The entries below contain a stretch that opens with the line containing "7 | [See The" and closes with the line containing "9 | [XX](https://open.spotify.com/track/76ma1GT4O6D1WO4AfIdEnO)"; set down that stretch exactly, both ends included, and nothing else.

Source records
◇ ◇ ◇ ◇ ◇ ◇ ◇
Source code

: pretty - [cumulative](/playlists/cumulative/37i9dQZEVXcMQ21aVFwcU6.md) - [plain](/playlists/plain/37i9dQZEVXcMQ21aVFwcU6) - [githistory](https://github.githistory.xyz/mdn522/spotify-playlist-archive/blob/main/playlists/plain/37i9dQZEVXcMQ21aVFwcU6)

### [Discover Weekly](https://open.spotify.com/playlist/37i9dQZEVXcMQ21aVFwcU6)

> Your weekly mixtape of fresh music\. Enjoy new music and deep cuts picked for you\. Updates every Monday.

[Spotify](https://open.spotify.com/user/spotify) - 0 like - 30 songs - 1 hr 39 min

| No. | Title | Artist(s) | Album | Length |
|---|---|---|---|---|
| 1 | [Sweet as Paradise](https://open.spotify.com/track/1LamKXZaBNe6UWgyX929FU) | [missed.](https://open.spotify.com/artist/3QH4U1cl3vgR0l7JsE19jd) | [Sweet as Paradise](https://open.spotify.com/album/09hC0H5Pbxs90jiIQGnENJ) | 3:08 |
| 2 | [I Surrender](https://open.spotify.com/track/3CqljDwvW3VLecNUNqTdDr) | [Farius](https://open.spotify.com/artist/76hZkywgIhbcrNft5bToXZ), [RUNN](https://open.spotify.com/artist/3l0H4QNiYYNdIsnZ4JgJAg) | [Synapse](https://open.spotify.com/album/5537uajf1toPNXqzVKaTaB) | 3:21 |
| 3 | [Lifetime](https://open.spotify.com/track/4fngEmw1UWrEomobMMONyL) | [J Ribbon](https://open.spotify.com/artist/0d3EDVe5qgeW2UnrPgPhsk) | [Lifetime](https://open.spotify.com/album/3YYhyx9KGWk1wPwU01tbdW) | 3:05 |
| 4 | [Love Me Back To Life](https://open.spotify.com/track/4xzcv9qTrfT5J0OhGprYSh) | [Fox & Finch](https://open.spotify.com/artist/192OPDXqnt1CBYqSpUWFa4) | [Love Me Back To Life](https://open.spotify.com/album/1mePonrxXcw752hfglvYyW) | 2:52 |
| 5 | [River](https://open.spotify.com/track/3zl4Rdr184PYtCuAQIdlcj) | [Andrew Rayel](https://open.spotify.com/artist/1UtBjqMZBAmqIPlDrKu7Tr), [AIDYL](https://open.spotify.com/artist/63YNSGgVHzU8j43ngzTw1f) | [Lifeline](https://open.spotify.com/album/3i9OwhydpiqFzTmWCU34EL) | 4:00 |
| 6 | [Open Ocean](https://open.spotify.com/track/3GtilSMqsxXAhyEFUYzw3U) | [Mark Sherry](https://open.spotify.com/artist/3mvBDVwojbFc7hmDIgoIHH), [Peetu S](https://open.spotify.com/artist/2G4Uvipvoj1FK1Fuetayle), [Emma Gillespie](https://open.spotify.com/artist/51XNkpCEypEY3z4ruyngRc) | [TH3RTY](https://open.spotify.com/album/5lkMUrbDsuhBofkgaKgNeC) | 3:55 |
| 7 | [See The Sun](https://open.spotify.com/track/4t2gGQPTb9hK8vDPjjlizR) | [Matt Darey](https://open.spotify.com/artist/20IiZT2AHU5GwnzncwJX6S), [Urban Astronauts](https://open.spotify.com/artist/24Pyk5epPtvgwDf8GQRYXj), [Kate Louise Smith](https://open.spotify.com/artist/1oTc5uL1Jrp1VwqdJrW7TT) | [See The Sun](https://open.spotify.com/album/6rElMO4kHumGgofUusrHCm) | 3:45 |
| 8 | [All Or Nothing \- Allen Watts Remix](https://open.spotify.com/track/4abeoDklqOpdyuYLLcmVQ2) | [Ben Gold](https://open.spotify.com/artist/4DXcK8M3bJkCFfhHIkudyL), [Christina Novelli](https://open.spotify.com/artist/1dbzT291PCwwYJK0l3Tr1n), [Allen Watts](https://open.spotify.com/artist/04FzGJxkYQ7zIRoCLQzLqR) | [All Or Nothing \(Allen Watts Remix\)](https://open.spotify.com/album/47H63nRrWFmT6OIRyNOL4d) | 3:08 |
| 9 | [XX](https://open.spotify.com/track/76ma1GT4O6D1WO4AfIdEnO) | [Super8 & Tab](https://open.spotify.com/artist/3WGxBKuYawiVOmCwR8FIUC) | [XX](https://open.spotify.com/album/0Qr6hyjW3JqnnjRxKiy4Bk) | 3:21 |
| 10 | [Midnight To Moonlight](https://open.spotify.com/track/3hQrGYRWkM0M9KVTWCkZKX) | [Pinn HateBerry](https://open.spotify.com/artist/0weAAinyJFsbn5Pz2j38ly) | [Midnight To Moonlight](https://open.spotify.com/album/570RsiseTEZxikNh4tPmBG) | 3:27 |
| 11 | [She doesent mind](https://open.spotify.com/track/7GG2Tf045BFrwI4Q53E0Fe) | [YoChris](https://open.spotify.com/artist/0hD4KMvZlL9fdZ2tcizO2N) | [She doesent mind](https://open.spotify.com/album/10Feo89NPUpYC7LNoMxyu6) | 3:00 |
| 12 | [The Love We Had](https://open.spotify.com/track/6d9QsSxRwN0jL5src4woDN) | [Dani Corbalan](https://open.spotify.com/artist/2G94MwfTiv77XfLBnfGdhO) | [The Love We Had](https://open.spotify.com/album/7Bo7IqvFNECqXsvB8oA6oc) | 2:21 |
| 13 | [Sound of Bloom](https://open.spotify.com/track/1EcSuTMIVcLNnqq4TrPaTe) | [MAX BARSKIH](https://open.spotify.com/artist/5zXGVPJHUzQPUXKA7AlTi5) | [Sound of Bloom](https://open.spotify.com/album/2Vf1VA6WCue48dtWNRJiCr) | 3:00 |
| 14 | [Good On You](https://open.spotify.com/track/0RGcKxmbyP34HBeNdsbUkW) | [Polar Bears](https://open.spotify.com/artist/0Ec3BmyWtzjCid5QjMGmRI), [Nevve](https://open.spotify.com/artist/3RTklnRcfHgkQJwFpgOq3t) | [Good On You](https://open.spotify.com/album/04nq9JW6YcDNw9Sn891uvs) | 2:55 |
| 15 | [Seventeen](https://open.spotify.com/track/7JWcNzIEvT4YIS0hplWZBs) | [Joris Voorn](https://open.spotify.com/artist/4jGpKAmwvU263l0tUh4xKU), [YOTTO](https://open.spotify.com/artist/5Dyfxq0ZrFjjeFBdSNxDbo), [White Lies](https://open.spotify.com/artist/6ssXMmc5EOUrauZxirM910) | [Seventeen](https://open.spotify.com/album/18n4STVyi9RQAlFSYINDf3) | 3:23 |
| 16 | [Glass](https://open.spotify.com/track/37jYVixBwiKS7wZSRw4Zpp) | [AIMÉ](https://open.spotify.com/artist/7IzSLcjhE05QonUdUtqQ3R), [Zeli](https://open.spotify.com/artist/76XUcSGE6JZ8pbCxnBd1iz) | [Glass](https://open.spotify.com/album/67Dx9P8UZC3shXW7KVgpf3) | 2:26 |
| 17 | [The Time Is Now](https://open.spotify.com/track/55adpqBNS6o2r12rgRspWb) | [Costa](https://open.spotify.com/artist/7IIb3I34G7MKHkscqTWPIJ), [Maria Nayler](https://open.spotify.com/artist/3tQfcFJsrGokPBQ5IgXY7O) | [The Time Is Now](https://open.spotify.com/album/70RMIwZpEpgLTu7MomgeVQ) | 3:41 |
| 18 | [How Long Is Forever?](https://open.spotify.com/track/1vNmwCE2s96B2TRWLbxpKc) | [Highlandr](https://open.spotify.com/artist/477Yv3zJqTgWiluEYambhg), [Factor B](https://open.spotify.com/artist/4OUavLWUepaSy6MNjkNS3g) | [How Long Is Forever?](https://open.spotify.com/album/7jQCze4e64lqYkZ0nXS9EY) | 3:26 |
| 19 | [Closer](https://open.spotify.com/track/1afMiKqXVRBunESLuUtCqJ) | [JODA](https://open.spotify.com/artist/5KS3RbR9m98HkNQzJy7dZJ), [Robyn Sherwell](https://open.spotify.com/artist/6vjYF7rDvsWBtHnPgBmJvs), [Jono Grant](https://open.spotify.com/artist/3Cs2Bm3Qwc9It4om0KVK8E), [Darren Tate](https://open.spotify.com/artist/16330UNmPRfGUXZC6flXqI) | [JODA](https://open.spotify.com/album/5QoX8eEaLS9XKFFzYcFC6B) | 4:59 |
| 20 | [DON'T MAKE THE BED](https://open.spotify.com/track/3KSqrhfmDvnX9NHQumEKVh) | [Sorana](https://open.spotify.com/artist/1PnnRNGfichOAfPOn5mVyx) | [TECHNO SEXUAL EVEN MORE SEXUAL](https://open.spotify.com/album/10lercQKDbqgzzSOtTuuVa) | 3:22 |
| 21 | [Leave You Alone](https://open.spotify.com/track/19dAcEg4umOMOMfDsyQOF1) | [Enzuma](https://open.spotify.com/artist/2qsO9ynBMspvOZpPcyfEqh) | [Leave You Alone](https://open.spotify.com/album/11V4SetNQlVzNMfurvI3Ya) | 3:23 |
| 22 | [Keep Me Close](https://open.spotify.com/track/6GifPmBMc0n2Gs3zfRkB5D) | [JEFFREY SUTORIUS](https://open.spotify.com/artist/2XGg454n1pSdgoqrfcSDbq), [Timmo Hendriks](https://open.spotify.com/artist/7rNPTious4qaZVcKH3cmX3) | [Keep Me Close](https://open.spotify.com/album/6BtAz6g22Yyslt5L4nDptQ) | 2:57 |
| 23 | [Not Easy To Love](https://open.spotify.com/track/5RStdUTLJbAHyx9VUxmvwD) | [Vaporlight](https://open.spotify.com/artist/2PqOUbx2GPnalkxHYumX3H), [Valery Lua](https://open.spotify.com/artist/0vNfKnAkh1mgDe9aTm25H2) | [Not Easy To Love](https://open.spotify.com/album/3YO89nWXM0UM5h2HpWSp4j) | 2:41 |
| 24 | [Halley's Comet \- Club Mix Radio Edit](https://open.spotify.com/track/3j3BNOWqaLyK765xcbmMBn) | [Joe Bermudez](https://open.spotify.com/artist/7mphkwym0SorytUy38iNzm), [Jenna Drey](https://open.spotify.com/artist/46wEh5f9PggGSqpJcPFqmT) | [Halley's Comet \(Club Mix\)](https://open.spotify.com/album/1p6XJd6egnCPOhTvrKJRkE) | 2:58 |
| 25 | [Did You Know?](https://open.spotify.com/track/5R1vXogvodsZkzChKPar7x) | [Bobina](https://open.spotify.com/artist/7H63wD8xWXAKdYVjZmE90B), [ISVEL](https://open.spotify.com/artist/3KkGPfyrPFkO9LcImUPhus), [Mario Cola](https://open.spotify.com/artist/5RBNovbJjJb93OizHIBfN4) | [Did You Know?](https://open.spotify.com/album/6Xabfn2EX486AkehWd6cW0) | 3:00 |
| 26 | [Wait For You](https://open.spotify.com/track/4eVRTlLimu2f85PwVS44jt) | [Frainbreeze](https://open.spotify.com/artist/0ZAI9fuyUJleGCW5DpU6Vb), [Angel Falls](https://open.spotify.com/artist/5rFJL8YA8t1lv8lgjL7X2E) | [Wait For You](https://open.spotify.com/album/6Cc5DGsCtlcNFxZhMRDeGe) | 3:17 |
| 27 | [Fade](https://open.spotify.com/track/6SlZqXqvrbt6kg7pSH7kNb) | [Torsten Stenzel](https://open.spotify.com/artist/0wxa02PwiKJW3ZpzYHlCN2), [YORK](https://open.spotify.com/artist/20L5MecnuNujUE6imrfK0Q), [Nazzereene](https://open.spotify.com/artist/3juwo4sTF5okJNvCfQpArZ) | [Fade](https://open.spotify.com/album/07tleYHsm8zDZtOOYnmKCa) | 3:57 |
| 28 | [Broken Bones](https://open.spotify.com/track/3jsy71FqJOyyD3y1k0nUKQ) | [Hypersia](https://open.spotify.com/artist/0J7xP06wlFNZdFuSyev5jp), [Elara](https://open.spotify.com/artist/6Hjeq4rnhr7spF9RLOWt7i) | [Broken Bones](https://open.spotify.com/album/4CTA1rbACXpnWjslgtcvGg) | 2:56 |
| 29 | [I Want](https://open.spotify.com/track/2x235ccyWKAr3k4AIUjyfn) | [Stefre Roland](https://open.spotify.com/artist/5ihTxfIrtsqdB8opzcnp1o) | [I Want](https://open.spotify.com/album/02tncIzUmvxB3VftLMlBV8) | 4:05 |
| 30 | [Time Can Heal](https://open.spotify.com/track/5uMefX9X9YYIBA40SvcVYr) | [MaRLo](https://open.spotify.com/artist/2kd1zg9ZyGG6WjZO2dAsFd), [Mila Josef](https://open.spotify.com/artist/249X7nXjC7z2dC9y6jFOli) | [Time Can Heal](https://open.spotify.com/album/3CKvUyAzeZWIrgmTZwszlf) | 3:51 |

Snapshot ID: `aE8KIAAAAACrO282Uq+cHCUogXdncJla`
◇ ◇ ◇ ◇ ◇ ◇ ◇
REPLY
| 7 | [See The Sun](https://open.spotify.com/track/4t2gGQPTb9hK8vDPjjlizR) | [Matt Darey](https://open.spotify.com/artist/20IiZT2AHU5GwnzncwJX6S), [Urban Astronauts](https://open.spotify.com/artist/24Pyk5epPtvgwDf8GQRYXj), [Kate Louise Smith](https://open.spotify.com/artist/1oTc5uL1Jrp1VwqdJrW7TT) | [See The Sun](https://open.spotify.com/album/6rElMO4kHumGgofUusrHCm) | 3:45 |
| 8 | [All Or Nothing \- Allen Watts Remix](https://open.spotify.com/track/4abeoDklqOpdyuYLLcmVQ2) | [Ben Gold](https://open.spotify.com/artist/4DXcK8M3bJkCFfhHIkudyL), [Christina Novelli](https://open.spotify.com/artist/1dbzT291PCwwYJK0l3Tr1n), [Allen Watts](https://open.spotify.com/artist/04FzGJxkYQ7zIRoCLQzLqR) | [All Or Nothing \(Allen Watts Remix\)](https://open.spotify.com/album/47H63nRrWFmT6OIRyNOL4d) | 3:08 |
| 9 | [XX](https://open.spotify.com/track/76ma1GT4O6D1WO4AfIdEnO) | [Super8 & Tab](https://open.spotify.com/artist/3WGxBKuYawiVOmCwR8FIUC) | [XX](https://open.spotify.com/album/0Qr6hyjW3JqnnjRxKiy4Bk) | 3:21 |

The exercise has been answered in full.